(Collection entries)
===

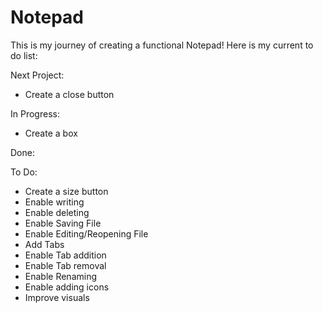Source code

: # Notepad

This is my journey of creating a functional Notepad!
Here is my current to do list:

Next Project:
- Create a close button

In Progress:
- Create a box

Done:


To Do:

- Create a size button
- Enable writing
- Enable deleting
- Enable Saving File
- Enable Editing/Reopening File
- Add Tabs
- Enable Tab addition
- Enable Tab removal
- Enable Renaming
- Enable adding icons
- Improve visuals
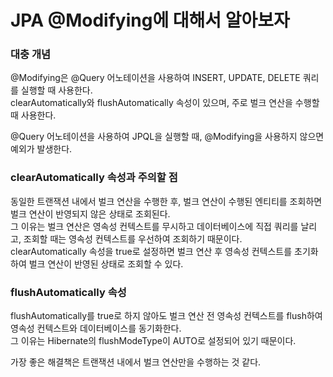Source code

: # JPA @Modifying에 대해서 알아보자

### 대충 개념

@Modifying은 @Query 어노테이션을 사용하여 INSERT, UPDATE, DELETE 쿼리를 실행할 때 사용한다.   
clearAutomatically와 flushAutomatically 속성이 있으며, 주로 벌크 연산을 수행할 때 사용한다.

@Query 어노테이션을 사용하여 JPQL을 실행할 때, @Modifying을 사용하지 않으면 예외가 발생한다.

### clearAutomatically 속성과 주의할 점

동일한 트랜잭션 내에서 벌크 연산을 수행한 후, 벌크 연산이 수행된 엔티티를 조회하면 벌크 연산이 반영되지 않은 상태로 조회된다.     
그 이유는 벌크 연산은 영속성 컨텍스트를 무시하고 데이터베이스에 직접 쿼리를 날리고, 조회할 때는 영속성 컨텍스트를 우선하여 조회하기 때문이다.    
clearAutomatically 속성을 true로 설정하면 벌크 연산 후 영속성 컨텍스트를 초기화하여 벌크 연산이 반영된 상태로 조회할 수 있다.    

### flushAutomatically 속성

flushAutomatically를 true로 하지 않아도 벌크 연산 전 영속성 컨텍스트를 flush하여 영속성 컨텍스트와 데이터베이스를 동기화한다.    
그 이유는 Hibernate의 flushModeType이 AUTO로 설정되어 있기 때문이다.    

가장 좋은 해결책은 트랜잭션 내에서 벌크 연산만을 수행하는 것 같다.
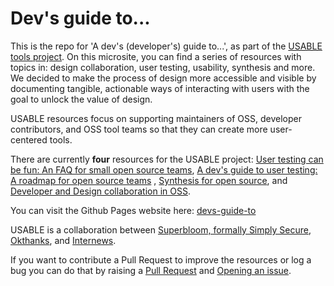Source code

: # Dev's guide to...

This is the repo for 'A dev's (developer's) guide to...', as part of the [USABLE tools project](https://usable.tools/). On this microsite, you can find a series of resources with topics in: design collaboration, user testing, usability, synthesis and more. We decided to make the process of design more accessible and visible by documenting tangible, actionable ways of interacting with users with the goal to unlock the value of design. 

USABLE resources focus on supporting maintainers of OSS, developer contributors, and OSS tool teams so that they can create more user-centered tools.

There are currently **four** resources for the USABLE project: [User testing can be fun: An FAQ for small open source teams](https://usable.itch.io/user-testing-can-be-fun-a-guide-for-oss-developers-and-tool-teams-on-how-to-user), [A dev's guide to user testing: A roadmap for open source teams](https://sprblm.github.io/devs-guide-to/a-dev-guide-to-usertesting/)
, [Synthesis for open source](https://sprblm.github.io/devs-guide-to/synthesis-for-open-source/), and [Developer and Design collaboration in OSS](https://sosdesign.sustainoss.org/18).

You can visit the Github Pages website here: [devs-guide-to](https://sprblm.github.io/devs-guide-to/)

USABLE is a collaboration between [Superbloom, formally Simply Secure](https://superbloom.design), [Okthanks](https://okthanks.com/), and [Internews](https://internews.org/).

If you want to contribute a Pull Request to improve the resources or log a bug you can do that by raising a [Pull Request](https://github.com/sprblm/devs-guide-to/pulls) and [Opening an issue](https://github.com/sprblm/devs-guide-to/issues/new).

===

§ Assigned task:
Each line in the records above with "때문이다" must be returned.

§ Answer space:
그 이유는 벌크 연산은 영속성 컨텍스트를 무시하고 데이터베이스에 직접 쿼리를 날리고, 조회할 때는 영속성 컨텍스트를 우선하여 조회하기 때문이다.    
그 이유는 Hibernate의 flushModeType이 AUTO로 설정되어 있기 때문이다.    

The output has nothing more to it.